From the Worldwide Faith News archives www.wfn.org


Environmental Racism


From owner-umethnews@ecunet.org
Date 26 Jun 1997 15:59:57

"UNITED METHODIST DAILY NEWS 97" by SUSAN PEEK on April 15, 1997 at 14:24
Eastern, about DAILY NEWS RELEASES FROM UNITED METHODIST NEWS SERVICE (184
notes).

Note 182 by UMNS on June 26, 1997 at 16:31 Eastern (2506 characters).

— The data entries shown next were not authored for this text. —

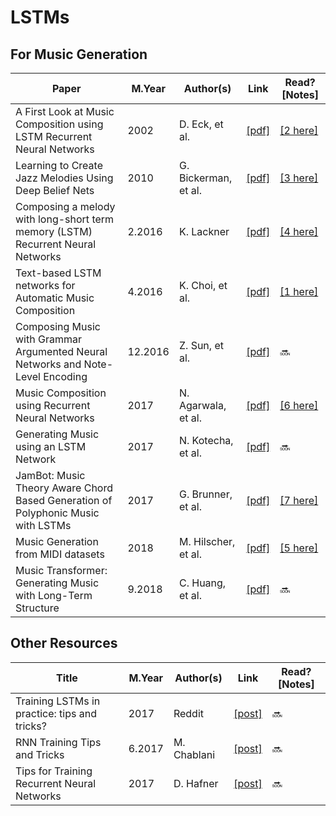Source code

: # LSTMs

## For Music Generation
Paper | M.Year | Author(s) | Link | Read? [Notes]
--- | --- | --- | --- | ---
A First Look at Music Composition using LSTM Recurrent Neural Networks | 2002 | D. Eck, et al. | [[pdf]](http://people.idsia.ch/~juergen/blues/IDSIA-07-02.pdf) | [[2 here]](https://github.com/Benned-H/LSTMjazz/blob/master/Research/Summaries.ipynb)
Learning to Create Jazz Melodies Using Deep Belief Nets | 2010 | G. Bickerman, et al. | [[pdf]](https://www.cs.hmc.edu/~keller/jazz/improvisor/ICCCX-Bickerman-Bosley-Swire-Keller.pdf) | [[3 here]](https://github.com/Benned-H/LSTMjazz/blob/master/Research/Summaries.ipynb)
Composing a melody with long-short term memory (LSTM) Recurrent Neural Networks | 2.2016 | K. Lackner | [[pdf]](https://pdfs.semanticscholar.org/f707/ff253dc44ffa1e15f7ad19d75473a3ddecac.pdf) | [[4 here]](https://github.com/Benned-H/LSTMjazz/blob/master/Research/Summaries.ipynb)
Text-based LSTM networks for Automatic Music Composition | 4.2016 | K. Choi, et al. | [[pdf]](https://arxiv.org/pdf/1604.05358.pdf) | [[1 here]](https://github.com/Benned-H/LSTMjazz/blob/master/Research/Summaries.ipynb)
Composing Music with Grammar Argumented Neural Networks and Note-Level Encoding | 12.2016 | Z. Sun, et al. | [[pdf]](https://arxiv.org/pdf/1611.05416v2.pdf) | 🔜
Music Composition using Recurrent Neural Networks | 2017 | N. Agarwala, et al. | [[pdf]](https://pdfs.semanticscholar.org/c933/79a401dd159fc0c90eab44c43d07286b227e.pdf) | [[6 here]](https://github.com/Benned-H/LSTMjazz/blob/master/Research/Summaries.ipynb)
Generating Music using an LSTM Network | 2017 | N. Kotecha, et al. | [[pdf]](https://arxiv.org/pdf/1804.07300.pdf) | 🔜
JamBot: Music Theory Aware Chord Based Generation of Polyphonic Music with LSTMs | 2017 | G. Brunner, et al. | [[pdf]](https://www.tik.ee.ethz.ch/file/7c6a36714f7b64306d2f5b06e14da5c0/JamBot_CameraReady.pdf) | [[7 here]](https://github.com/Benned-H/LSTMjazz/blob/master/Research/Summaries.ipynb)
Music Generation from MIDI datasets | 2018 | M. Hilscher, et al. | [[pdf]](https://neuro.cs.ut.ee/wp-content/uploads/2018/02/MIDI_music.pdf) | [[5 here]](https://github.com/Benned-H/LSTMjazz/blob/master/Research/Summaries.ipynb)
Music Transformer: Generating Music with Long-Term Structure | 9.2018 | C. Huang, et al. | [[pdf]](https://openreview.net/pdf?id=rJe4ShAcF7) | 🔜

## Other Resources
Title | M.Year | Author(s) | Link | Read? [Notes]
--- | --- | --- | --- | ---
Training LSTMs in practice: tips and tricks? | 2017 | Reddit | [[post]](https://www.reddit.com/r/MachineLearning/comments/5ogbd5/d_training_lstms_in_practice_tips_and_tricks/) | 🔜
RNN Training Tips and Tricks | 6.2017 | M. Chablani | [[post]](https://towardsdatascience.com/rnn-training-tips-and-tricks-2bf687e67527) | 🔜
Tips for Training Recurrent Neural Networks | 2017 | D. Hafner | [[post]](https://danijar.com/tips-for-training-recurrent-neural-networks/) | 🔜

Produced by United Methodist News Service, official news agency of
the United Methodist Church, with offices in Nashville, Tenn., New
York, and Washington.

CONTACT: Linda Bloom                        370(10-21-65-71B){182}
          New York (212) 870-3803                    June 26, 1997

EDITORS NOTE: This story is a sidebar to UMNS #369 {181}.

NGOS call for action
on environmental racism

     NEW YORK (UMNS) -- The violation of human rights through
environmental racism was among the issues being raised here as
world leaders debated progress on the Earth Summit goals.
     Representatives of nongovernmental organizations (NGOs),
including United Methodists, participated in an International
Peoples' Tribunal on Human Rights and the Environment June 22-23
at the Church Center for the United Nations.
     One of the cases considered was that of the Gwich'in Indians,
who live in Alaska and northwest Canada, just below the Arctic
National Wildlife Refuge. The United Methodist Board of Church and
Society has worked with Robert Charlie of the Gwich'in on
environmental issues related to oil drilling.
     During a June 25 press conference at the United Nations,
Liberato Bautista, an assistant general secretary for the board,
noted the Gwich'in case "exemplifies the issue of sacrificing
people, cultures and the environment in the name of economic
development."
     The concern is over the oil industry lobbying the U.S.
government to open up the wildlife refuge for exploration and
development, even though the rest of Alaska's northern coast
already is available for oil development.
     The Gwich'in are dependent upon the caribou for food,
clothing, handicrafts and tools, he said, and a disturbance of
those animals could lead to the extinction of their traditional
way of life.
     "The oil and gas activities will disturb the caribou
migrating patterns and calving grounds," Bautista explained. "The
Gwich'in are right to ask why their way of life should be
disturbed in order to supply the U.S. economy with a few months'
worth of oil."
     Protection of land rights and respect for culture and self-
determination should be upheld for indigenous peoples, according
to Bautista. The Board of Church and Society advocates "for the
immediate adoption of the U.N. Draft Declaration on the Rights of
Indigenous Peoples and the establishment in the United Nations of
a Permanent Forum for Indigenous Peoples."